だがそれだけでは、世界の壁はあまりにも大きかった。更なるフィジカル強化はもちろん、台上での繊細なテクニックと駆け引きは不可欠な要素として彼の中で滞り始め、いつしかその焦燥は、日に日に大きく膨れ上がっていった。
そんな現状を打破するべく出口の見えない技術面の向上に一心不乱に取り組んでいたそんな時、ある一人のアドバイザーからの助言が、ふと彼の足を止めた。
「ラケットが飛びすぎている、
(台上の)細かい技術が欲しいなら一度木材を試してみたら?」
しかし、選手が自分の手の延長ともいえるラケットを変えるということは、
これまで培ってきたプレースタイルそのものを構築しなおすということ、
並大抵の覚悟で通しきれるものではない。
だが、その覚悟以上のものが、世界を見据えもがき続けた彼の中で芽生えた瞬間だった。
Another story of FORTIUS FT
FORTIUS FTには開発コンセプトを実現するためのミズノ開発チームの様々な検証の成果が詰まっている。その検証内容は多岐に渡り、そこから生みだされた一本は今多くのプレイヤーに支持されている。あとがきにかえて当時のミズノ開発チームの検証内容と支持される理由のごく一部をここに記しておく。
このラケットの積層の一部には檜が使われている。もちろんいくつかの候補となった木材のひとつひとつを計測、その材料特性値から開発目標のひとつである“安定した弧線”のための「ブレードがボールを掴むような感覚」には檜シートの固有振動特性が最適だと判断した。合板用にスライスされた檜使用のラケットは「しなやかさ」が際立ち、しっとりとした打球感になる。7枚合板ラケットの特徴である「弾きの良さ」にこの檜シートの材料特性をミックスさせることで「弾き」と「安定」の二律背反が可能になると考えたのだ。

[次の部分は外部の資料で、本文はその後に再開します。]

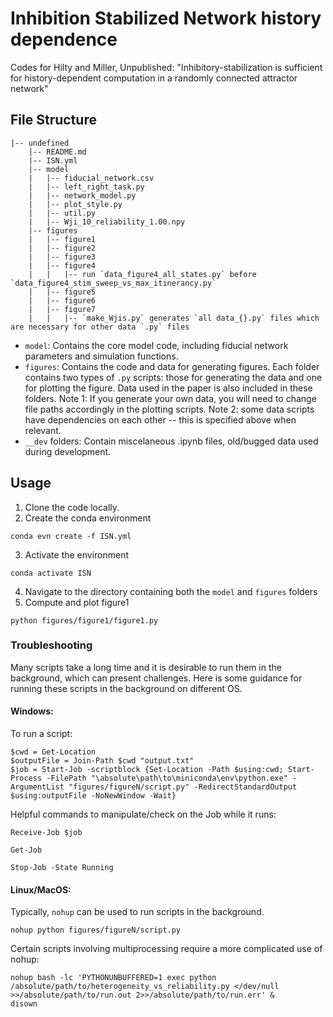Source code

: # Inhibition Stabilized Network history dependence
Codes for Hilty and Miller, Unpublished: "Inhibitory-stabilization is sufficient for history-dependent computation in a randomly connected attractor network"

## File Structure
    |-- undefined
        |-- README.md
        |-- ISN.yml
        |-- model
        |   |-- fiducial_network.csv
        |   |-- left_right_task.py
        |   |-- network_model.py
        |   |-- plot_style.py
        |   |-- util.py
        |   |-- Wji_10_reliability_1.00.npy
        |-- figures
        |   |-- figure1
        |   |-- figure2
        |   |-- figure3
        |   |-- figure4
        |   |   |-- run `data_figure4_all_states.py` before `data_figure4_stim_sweep_vs_max_itinerancy.py`
        |   |-- figure5
        |   |-- figure6
        |   |-- figure7
        |   |   |-- `make_Wjis.py` generates `all data_{}.py` files which are necessary for other data `.py` files

- `model`: Contains the core model code, including fiducial network parameters and simulation functions.
- `figures`: Contains the code and data for generating figures. Each folder contains two types of `.py` scripts: those for generating the data and one for plotting the figure. Data used in the paper is also included in these folders. Note 1: If you generate your own data, you will need to change file paths accordingly in the plotting scripts. Note 2: some data scripts have dependencies on each other -- this is specified above when relevant.
- `__dev` folders: Contain miscelaneous .ipynb files, old/bugged data used during development.

## Usage
1) Clone the code locally.
2) Create the conda environment
```
conda evn create -f ISN.yml
```
3) Activate the environment
```
conda activate ISN
```
4) Navigate to the directory containing both the `model` and `figures` folders
5) Compute and plot figure1
```
python figures/figure1/figure1.py
```

### Troubleshooting
Many scripts take a long time and it is desirable to run them in the background, which can present challenges. Here is some guidance for running these scripts in the background on different OS.

#### Windows:
To run a script:
```
$cwd = Get-Location
$outputFile = Join-Path $cwd "output.txt"
$job = Start-Job -scriptblock {Set-Location -Path $using:cwd; Start-Process -FilePath "\absolute\path\to\miniconda\env\python.exe" -ArgumentList "figures/figureN/script.py" -RedirectStandardOutput $using:outputFile -NoNewWindow -Wait}
```
Helpful commands to manipulate/check on the Job while it runs:
```
Receive-Job $job
```
```
Get-Job
```
```
Stop-Job -State Running
```

#### Linux/MacOS:
Typically, `nohup` can be used to run scripts in the background.
```
nohup python figures/figureN/script.py
```
Certain scripts involving multiprocessing require a more complicated use of nohup:
```
nohup bash -lc 'PYTHONUNBUFFERED=1 exec python /absolute/path/to/heterogeneity_vs_reliability.py </dev/null >>/absolute/path/to/run.out 2>>/absolute/path/to/run.err' &
disown
```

次にミズノ開発チームは檜のシートの配置について考察。様々な厚みや木目の檜シートを使い、数十にも及ぶパターンのサンプルを作成し計測と試打による検証を重ねた。そして中芯横の添芯に檜シートを配置するFORTIUS FTの積層パターンが誕生。このように採用された檜シートはボールインパクト時にしなやかにボールを包み込むような挙動を起こし、ブレード全体にも同様の動きを起こさせる。また、この挙動は木材独特のブレード全体が“鳴る”ような爽快で心地よい打球音にもつながっていることも開発データとして蓄積されている。
「鋭い弾き」と掴むような打球感からくる「安定した弧線」に「爽快な打球音」を併せ持つFORTIUS FTのブレードはこうして誕生することになる。
同時にミズノ開発チームはプレイヤーとラケットの接点であるグリップにもフォーカスする。ブレードの挙動や重量を考慮しながら最適な設計を模索、何種類ものグリップの形状や組木のパターンを試作した結論がFORTIUS FTの「横積層」と「表面処理」されたグリップである。「横積層」はラケットの重量・ブレードの挙動とあいまってさらにラケットがしなるような感覚をプラスする。そしてあえて弱めにコーティング加工されたグリップ表面がプレイヤーの手のひらにより繊細なフィーリングを伝達する。このグリップの製法とブレードとのマッチングは、ファインタッチを求めるプレイヤーのニーズに今も高い水準で応え続けている。
ミズノは卓球ラケットの開発・性能解析に、野球バットで培った長年の木材へのノウハウや総合メーカーとしての計測技術などを活かしたアプローチ手法を用いている。人の感性に頼りすぎず様々な性能を数値化していくことが、より早く選手の要求に応えることになると考えるからだ。その手法は結果としてプレイヤーの感性をより大きく満足させるプロダクトへの近道だと信じ、ミズノ開発チームは現在も検証と開発を繰り返している。